#### [The input]
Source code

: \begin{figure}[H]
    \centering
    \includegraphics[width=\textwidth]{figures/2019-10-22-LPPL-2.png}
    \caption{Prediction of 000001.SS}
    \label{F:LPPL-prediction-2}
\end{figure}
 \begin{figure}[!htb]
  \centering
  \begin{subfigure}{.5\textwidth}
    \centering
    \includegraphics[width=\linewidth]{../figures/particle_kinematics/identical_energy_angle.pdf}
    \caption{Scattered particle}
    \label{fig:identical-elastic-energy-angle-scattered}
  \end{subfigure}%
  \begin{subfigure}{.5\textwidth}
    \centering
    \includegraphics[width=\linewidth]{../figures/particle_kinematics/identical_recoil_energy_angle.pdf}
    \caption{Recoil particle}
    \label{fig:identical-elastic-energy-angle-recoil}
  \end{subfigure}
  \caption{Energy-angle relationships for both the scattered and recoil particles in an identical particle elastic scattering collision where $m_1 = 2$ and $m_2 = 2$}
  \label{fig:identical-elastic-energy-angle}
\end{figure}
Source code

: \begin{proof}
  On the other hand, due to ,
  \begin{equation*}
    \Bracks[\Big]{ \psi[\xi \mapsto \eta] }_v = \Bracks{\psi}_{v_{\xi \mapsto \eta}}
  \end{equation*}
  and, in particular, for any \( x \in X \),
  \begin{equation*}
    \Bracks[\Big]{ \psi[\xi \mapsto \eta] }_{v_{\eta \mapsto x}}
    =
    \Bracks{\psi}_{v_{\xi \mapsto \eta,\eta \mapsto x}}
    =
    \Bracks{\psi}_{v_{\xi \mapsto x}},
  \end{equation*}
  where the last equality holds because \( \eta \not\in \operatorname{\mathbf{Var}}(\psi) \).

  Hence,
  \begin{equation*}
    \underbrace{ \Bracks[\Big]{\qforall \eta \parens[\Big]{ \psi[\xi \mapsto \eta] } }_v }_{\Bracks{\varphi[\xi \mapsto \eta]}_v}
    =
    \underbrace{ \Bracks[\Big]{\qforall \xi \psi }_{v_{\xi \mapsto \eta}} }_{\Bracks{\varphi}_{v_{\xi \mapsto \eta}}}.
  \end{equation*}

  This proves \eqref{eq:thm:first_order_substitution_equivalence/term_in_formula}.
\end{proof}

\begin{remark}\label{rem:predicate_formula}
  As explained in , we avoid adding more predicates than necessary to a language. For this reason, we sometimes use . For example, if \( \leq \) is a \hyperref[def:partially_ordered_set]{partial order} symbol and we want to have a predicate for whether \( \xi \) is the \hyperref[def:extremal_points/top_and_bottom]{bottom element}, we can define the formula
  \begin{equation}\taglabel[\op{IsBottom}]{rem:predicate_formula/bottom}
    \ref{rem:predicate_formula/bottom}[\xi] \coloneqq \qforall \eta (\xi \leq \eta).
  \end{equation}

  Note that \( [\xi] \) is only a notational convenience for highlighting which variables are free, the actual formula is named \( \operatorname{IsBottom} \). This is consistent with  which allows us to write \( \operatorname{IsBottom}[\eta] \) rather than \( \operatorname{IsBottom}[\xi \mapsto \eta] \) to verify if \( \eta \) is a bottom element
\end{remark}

#### [Activity]
Set down every line of the listing again, exactly.

#### [Answer to this exercise]
Source code

: \begin{figure}[H]
    \centering
    \includegraphics[width=\textwidth]{figures/2019-10-22-LPPL-2.png}
    \caption{Prediction of 000001.SS}
    \label{F:LPPL-prediction-2}
\end{figure}
 \begin{figure}[!htb]
  \centering
  \begin{subfigure}{.5\textwidth}
    \centering
    \includegraphics[width=\linewidth]{../figures/particle_kinematics/identical_energy_angle.pdf}
    \caption{Scattered particle}
    \label{fig:identical-elastic-energy-angle-scattered}
  \end{subfigure}%
  \begin{subfigure}{.5\textwidth}
    \centering
    \includegraphics[width=\linewidth]{../figures/particle_kinematics/identical_recoil_energy_angle.pdf}
    \caption{Recoil particle}
    \label{fig:identical-elastic-energy-angle-recoil}
  \end{subfigure}
  \caption{Energy-angle relationships for both the scattered and recoil particles in an identical particle elastic scattering collision where $m_1 = 2$ and $m_2 = 2$}
  \label{fig:identical-elastic-energy-angle}
\end{figure}
Source code

: \begin{proof}
  On the other hand, due to ,
  \begin{equation*}
    \Bracks[\Big]{ \psi[\xi \mapsto \eta] }_v = \Bracks{\psi}_{v_{\xi \mapsto \eta}}
  \end{equation*}
  and, in particular, for any \( x \in X \),
  \begin{equation*}
    \Bracks[\Big]{ \psi[\xi \mapsto \eta] }_{v_{\eta \mapsto x}}
    =
    \Bracks{\psi}_{v_{\xi \mapsto \eta,\eta \mapsto x}}
    =
    \Bracks{\psi}_{v_{\xi \mapsto x}},
  \end{equation*}
  where the last equality holds because \( \eta \not\in \operatorname{\mathbf{Var}}(\psi) \).

  Hence,
  \begin{equation*}
    \underbrace{ \Bracks[\Big]{\qforall \eta \parens[\Big]{ \psi[\xi \mapsto \eta] } }_v }_{\Bracks{\varphi[\xi \mapsto \eta]}_v}
    =
    \underbrace{ \Bracks[\Big]{\qforall \xi \psi }_{v_{\xi \mapsto \eta}} }_{\Bracks{\varphi}_{v_{\xi \mapsto \eta}}}.
  \end{equation*}

  This proves \eqref{eq:thm:first_order_substitution_equivalence/term_in_formula}.
\end{proof}

\begin{remark}\label{rem:predicate_formula}
  As explained in , we avoid adding more predicates than necessary to a language. For this reason, we sometimes use . For example, if \( \leq \) is a \hyperref[def:partially_ordered_set]{partial order} symbol and we want to have a predicate for whether \( \xi \) is the \hyperref[def:extremal_points/top_and_bottom]{bottom element}, we can define the formula
  \begin{equation}\taglabel[\op{IsBottom}]{rem:predicate_formula/bottom}
    \ref{rem:predicate_formula/bottom}[\xi] \coloneqq \qforall \eta (\xi \leq \eta).
  \end{equation}

  Note that \( [\xi] \) is only a notational convenience for highlighting which variables are free, the actual formula is named \( \operatorname{IsBottom} \). This is consistent with  which allows us to write \( \operatorname{IsBottom}[\eta] \) rather than \( \operatorname{IsBottom}[\xi \mapsto \eta] \) to verify if \( \eta \) is a bottom element
\end{remark}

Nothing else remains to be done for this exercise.